The US Dollar has continued to appreciate following last night’s unexpected announcement by the Federal Reserve to increase its Discount Rate by 0.25% to 0.75%. The Discount Rate is the rate US banks are charged at to borrow emergency funding from the Federal Reserve. The Target Rate that banks usually borrow at remains on hold at 0-0.25%. The move whilst largely symbolic, confirms that the Fed is starting to realise its exit strategy towards a return to more ‘traditional’ monetary policy. However, it is expected that the Fed may not tighten official monetary policy until the autumn. Nonetheless, the US Dollar has appreciated strongly, pushing GBPUSD below 1.54, whilst EURUSD trades around 1.35 on the interbank market.
In the UK, the Pound took a fresh blow following this morning’s disappointing retail sales and yesterday’s public sector net borrowing figures, which showed that the UK government had to borrow £4.3B in January, a month which usually posts a surplus. UK tax receipts dropped by 11.8% compared with January last year.

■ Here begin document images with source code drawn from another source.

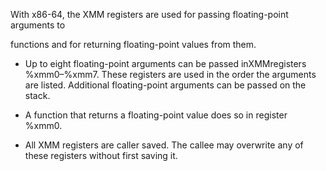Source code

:  With x86-64, the XMM registers are used for passing floating-point arguments to 

 functions and for returning floating-point values from them.

 * Up to eight floating-point arguments can be passed inXMMregisters %xmm0–%xmm7. These registers are used in the order the arguments are listed. Additional floating-point arguments can be passed on the stack. 

 * A function that returns a floating-point value does so in register %xmm0.

 * All XMM registers are caller saved. The callee may overwrite any of these registers without first saving it.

The debate also continues regarding the suitable timing of any UK government spending cuts. In an open letter to the Financial Times more than 60 senior economists backed Chancellor Alistair Darling’s decision to delay any government spending cuts until 2011, fearing that any earlier cuts could force the UK back into recession. This was as a direct riposte to a letter sent last weekend to The Sunday Times by a group of 20 leading economists supporting the argument that more rapid action to tackle Britain’s deficit was needed and that fiscal tightening should start this year.